Of course, with sexual liberalism now so powerfully entrenched in the established institutions of the elite sector of our culture (and, let us not kid ourselves, fully embraced by the President of the United States and the leadership of the Democratic Party), some view the defense of marriage as a lost cause. I think that is another mistake—one that sexual liberals have every reason to encourage their opponents to make, and ample resources to promote. We’ve all heard the argument (or taunt): “The acceptance of same-sex marriage on a national scale is inevitable. It’s a done deal. You had better get on the right side of history, lest you be remembered in the company of Orval Faubus.”
George says it's possible that this is true but he reminds people of other inevitable arguments. The "right" to kill unborn children was supposed to be settled in the mid-70s. But far more Americans are pro-life now than were then.
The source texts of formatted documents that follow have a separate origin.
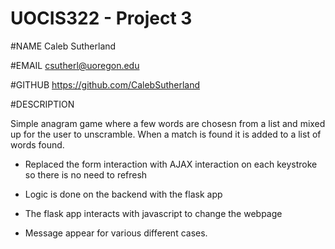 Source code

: # UOCIS322 - Project 3 #

#NAME
Caleb Sutherland

#EMAIL
csutherl@uoregon.edu

#GITHUB
https://github.com/CalebSutherland

#DESCRIPTION

Simple anagram game where a few words are chosesn from a list and mixed up for the user to unscramble. When a match is found it is added to a list of words found.

* Replaced the form interaction with AJAX interaction on each keystroke so there is no need to refresh

* Logic is done on the backend with the flask app

* The flask app interacts with javascript to change the webpage

* Message appear for various different cases.
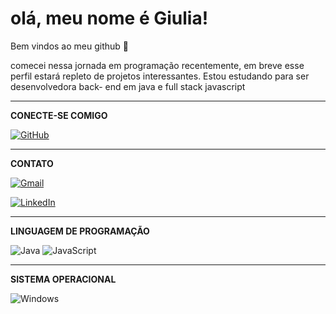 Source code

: # olá, meu nome é   Giulia!

Bem vindos ao meu github  👋 

comecei nessa jornada em programação recentemente, em breve esse perfil estará repleto de projetos interessantes.
Estou estudando para ser desenvolvedora back- end em java e full stack javascript 
***

**CONECTE-SE COMIGO**

[![GitHub](https://img.shields.io/badge/GitHub-100000?style=for-the-badge&logo=github&logoColor=white)](https://github.com/giubarreto)
***


**CONTATO**

[![Gmail](https://img.shields.io/badge/Gmail-333333?style=for-the-badge&logo=gmail&logoColor=red)](mailto:giubarreto2@gmail.com) 

[![LinkedIn](https://img.shields.io/badge/LinkedIn-0077B5?style=for-the-badge&logo=linkedin&logoColor=white)](https://www.linkedin.com/in/giuliabarreto/)
***

**LINGUAGEM DE PROGRAMAÇÃO**

![Java](https://img.shields.io/badge/java-%23ED8B00.svg?style=for-the-badge&logo=openjdk&logoColor=white)
![JavaScript](https://img.shields.io/badge/JavaScript-F7DF1E?style=for-the-badge&logo=javascript&logoColor=black)
***

**SISTEMA OPERACIONAL**

![Windows](https://img.shields.io/badge/Windows-000?style=for-the-badge&logo=windows&logoColor=2CA5E0)

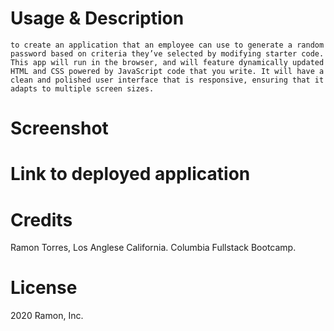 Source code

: # Usage & Description
    to create an application that an employee can use to generate a random password based on criteria they’ve selected by modifying starter code. This app will run in the browser, and will feature dynamically updated HTML and CSS powered by JavaScript code that you write. It will have a clean and polished user interface that is responsive, ensuring that it adapts to multiple screen sizes.

# Screenshot


# Link to deployed application


# Credits
Ramon Torres, Los Anglese California. Columbia Fullstack Bootcamp.

# License
2020 Ramon, Inc.
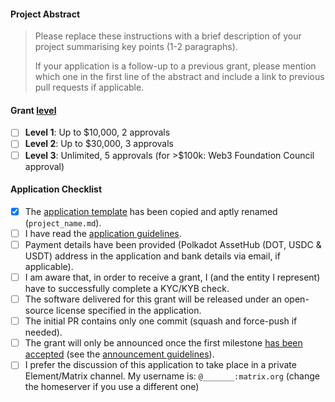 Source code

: #### Project Abstract

> Please replace these instructions with a brief description of your project summarising key points (1-2 paragraphs).
>
> If your application is a follow-up to a previous grant, please mention which one in the first line of the abstract and include a link to previous pull requests if applicable.

#### Grant [level](https://github.com/w3f/Grants-Program#level_slider-levels)

- [ ] **Level 1**:  Up to $10,000, 2 approvals
- [ ] **Level 2**:  Up to $30,000, 3 approvals
- [ ] **Level 3**:  Unlimited, 5 approvals (for >$100k: Web3 Foundation Council approval)

#### Application Checklist

- [x] The [application template](https://github.com/w3f/Grants-Program/blob/master/applications/application-template.md) has been copied and aptly renamed (`project_name.md`).
- [ ] I have read the [application guidelines](https://github.com/w3f/Grants-Program/blob/master/docs/Support%20Docs/grant_guidelines_per_category.md).
- [ ] Payment details have been provided (Polkadot AssetHub (DOT, USDC & USDT) address in the application and bank details via email, if applicable).
- [ ] I am aware that, in order to receive a grant, I (and the entity I represent) have to successfully complete a KYC/KYB check.
- [ ] The software delivered for this grant will be released under an open-source license specified in the application.
- [ ] The initial PR contains only one commit (squash and force-push if needed).
- [ ] The grant will only be announced once the first milestone [has been accepted](https://github.com/w3f/Grant-Milestone-Delivery#process) (see the [announcement guidelines](https://github.com/w3f/Grants-Program/blob/master/docs/Support%20Docs/announcement-guidelines.md)).
- [ ] I prefer the discussion of this application to take place in a private Element/Matrix channel. My username is: `@_______:matrix.org` (change the homeserver if you use a different one)
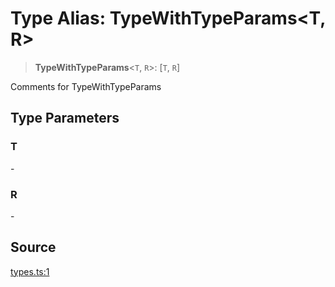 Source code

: # Type Alias: TypeWithTypeParams\<T, R\>

> **TypeWithTypeParams**\<`T`, `R`\>: [`T`, `R`]

Comments for TypeWithTypeParams

## Type Parameters

### T

\-

### R

\-

## Source

[types.ts:1](http://source-url)
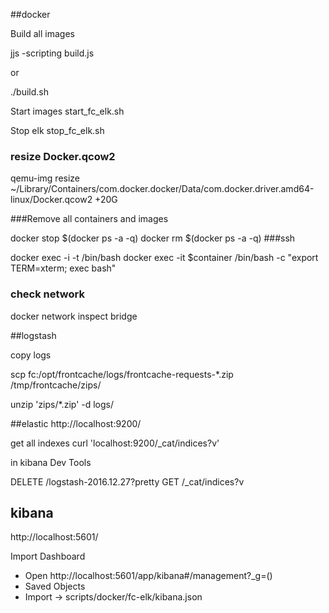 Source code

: ##docker

Build all images

jjs -scripting build.js

or
 
./build.sh


Start images 
start_fc_elk.sh

Stop elk
stop_fc_elk.sh

### resize Docker.qcow2
qemu-img resize ~/Library/Containers/com.docker.docker/Data/com.docker.driver.amd64-linux/Docker.qcow2 +20G

###Remove all containers and images 

docker stop $(docker ps -a -q)
docker rm $(docker ps -a -q)
###ssh

docker exec -i -t <containerid>  /bin/bash
docker exec -it $container /bin/bash -c "export TERM=xterm; exec bash"

### check network
docker network inspect bridge

##logstash

copy logs 

scp fc:/opt/frontcache/logs/frontcache-requests-*.zip /tmp/frontcache/zips/

unzip 'zips/*.zip'  -d logs/


##elastic
http://localhost:9200/

get all indexes
curl 'localhost:9200/_cat/indices?v'

in kibana Dev Tools

DELETE /logstash-2016.12.27?pretty
GET /_cat/indices?v


## kibana

http://localhost:5601/

Import Dashboard
 * Open http://localhost:5601/app/kibana#/management?_g=()
 * Saved Objects
 * Import -> scripts/docker/fc-elk/kibana.json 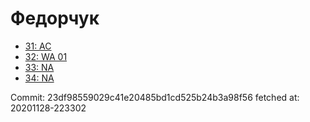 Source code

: # Федорчук
- [31: AC](31.md)
- [32: WA 01](32.md)
- [33: NA](33.md)
- [34: NA](34.md)

Commit: 23df98559029c41e20485bd1cd525b24b3a98f56
 fetched at: 20201128-223302
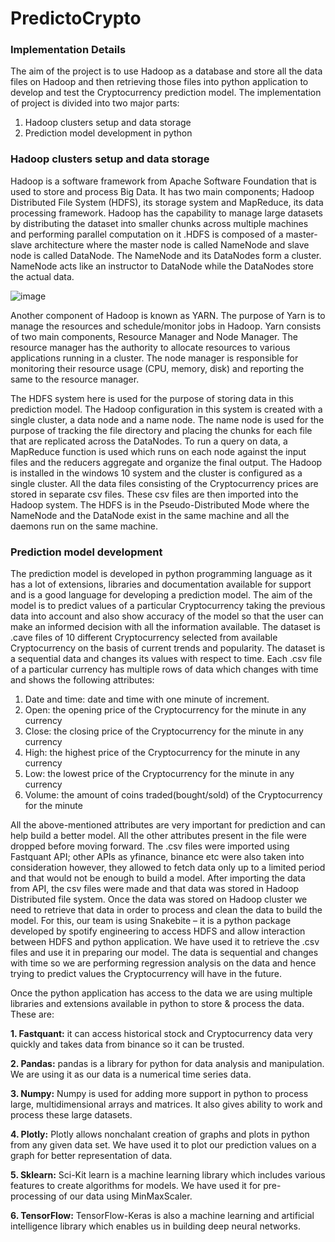 <h1>PredictoCrypto</h1>

<h3>Implementation Details</h3>

The aim of the project is to use Hadoop as a database and store all the data files on Hadoop and then retrieving those files into python application to develop and test the Cryptocurrency prediction model. The implementation of project is divided into two major parts:
1. Hadoop clusters setup and data storage 
2. Prediction model development in python

<h3>Hadoop clusters setup and data storage</h3>

Hadoop is a software framework from Apache Software Foundation that is used to store and process Big Data. It has two main components; Hadoop Distributed File System (HDFS), its storage system and MapReduce, its data processing framework. Hadoop has the capability to manage large datasets by distributing the dataset into smaller chunks across multiple machines and performing parallel computation on it .HDFS is composed of a master-slave architecture where the master node is called NameNode and slave node is called DataNode. The NameNode and its DataNodes form a cluster. NameNode acts like an instructor to DataNode while the DataNodes store the actual data.

![image](https://user-images.githubusercontent.com/55654110/149028213-82fe6227-89f7-4aa9-b3fc-56da437826e0.png)

Another component of Hadoop is known as YARN. The purpose of Yarn is to manage the resources and schedule/monitor jobs in Hadoop. Yarn consists of two main components, Resource Manager and Node Manager. The resource manager has the authority to allocate resources to various applications running in a cluster. The node manager is responsible for monitoring their resource usage (CPU, memory, disk) and reporting the same to the resource manager.

The HDFS system here is used for the purpose of storing data in this prediction model. The Hadoop configuration in this system is created with a single cluster, a data node and a name node. The name node is used for the purpose of tracking the file directory and placing the chunks for each file that are replicated across the DataNodes. To run a query on data, a MapReduce function is used which runs on each node against the input files and the reducers aggregate and organize the final output. The Hadoop is installed in the windows 10 system and the cluster is configured as a single cluster. All the data files consisting of the Cryptocurrency prices are stored in separate csv files. These csv files are then imported into the Hadoop system. The HDFS is in the Pseudo-Distributed Mode where the NameNode and the DataNode exist in the same machine and all the daemons run on the same machine.


<h3>Prediction model development</h3>
The prediction model is developed in python programming language as it has a lot of extensions, libraries and documentation available for support and is a good language for developing a prediction model. The aim of the model is to predict values of a particular Cryptocurrency taking the previous data into account and also show accuracy of the model so that the user can make an informed decision with all the information available.
The dataset is .cave files of 10 different Cryptocurrency selected from available Cryptocurrency on the basis of current trends and popularity. The dataset is a sequential data and changes its values with respect to time. Each .csv file of a particular currency has multiple rows of data which changes with time and shows the following attributes:

1. Date and time: date and time with one minute of increment.
2. Open: the opening price of the Cryptocurrency for the minute in any currency
3. Close: the closing price of the Cryptocurrency for the minute in any currency
4. High: the highest price of the Cryptocurrency for the minute in any currency
5. Low: the lowest price of the Cryptocurrency for the minute in any currency
6. Volume: the amount of coins traded(bought/sold) of the Cryptocurrency for the minute

All the above-mentioned attributes are very important for prediction and can help build a better model. All the other attributes present in the file were dropped before moving forward.
The .csv files were imported using Fastquant API; other APIs as yfinance, binance etc were also taken into consideration however, they allowed to fetch data only up to a limited period and that would not be enough to build a model.
After importing the data from API, the csv files were made and that data was stored in Hadoop Distributed file system. Once the data was stored on Hadoop cluster we need to retrieve that data in order to process and clean the data to build the model.
For this, our team is using Snakebite – it is a python package developed by spotify engineering to access HDFS and allow interaction between HDFS and python application. We have used it to retrieve the .csv files and use it in preparing our model. The data is sequential and changes with time so we are performing regression analysis on the data and hence trying to predict values the Cryptocurrency will have in the future.

Once the python application has access to the data we are using multiple libraries and extensions available in python to store & process the data. These are:

**1. Fastquant:** it can access historical stock and Cryptocurrency data very quickly and takes data from binance so it can be trusted.

**2. Pandas:** pandas is a library for python for data analysis and manipulation. We are using it as our data is a numerical time series data.

**3. Numpy:** Numpy is used for adding more support in python to process large, multidimensional arrays and matrices. It also gives ability to work and process these large datasets.

**4. Plotly:** Plotly allows nonchalant creation of graphs and plots in python from any given data set. We have used it to plot our prediction values on a graph for better representation of data.

**5. Sklearn:** Sci-Kit learn is a machine learning library which includes various features to create algorithms for models. We have used it for pre-processing of our data using MinMaxScaler.

**6. TensorFlow:** TensorFlow-Keras is also a machine learning and artificial intelligence library which enables us in building deep neural networks.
And eugenics was embraced by all the elites in the 1920s and 1930s. That includes churches and the Supreme Court. Everyone agreed that we needed "social hygiene" as they euphemistically called it. Only the most backward religious people seemed to have a problem with it. Only the most backward religious folks were on the "wrong side of history" as progressives put it.
Now, maybe it's true that marriage as a conjugal union of man and wife is done for. But the inevitability arguments have been made before on other hot-button issues, too.
Same-sex marriage and the assaults on liberty and equality that follow in its wake are “inevitable” only if defenders of marriage make their adversaries’ prophecies self-fulfilling ones, by buying into them.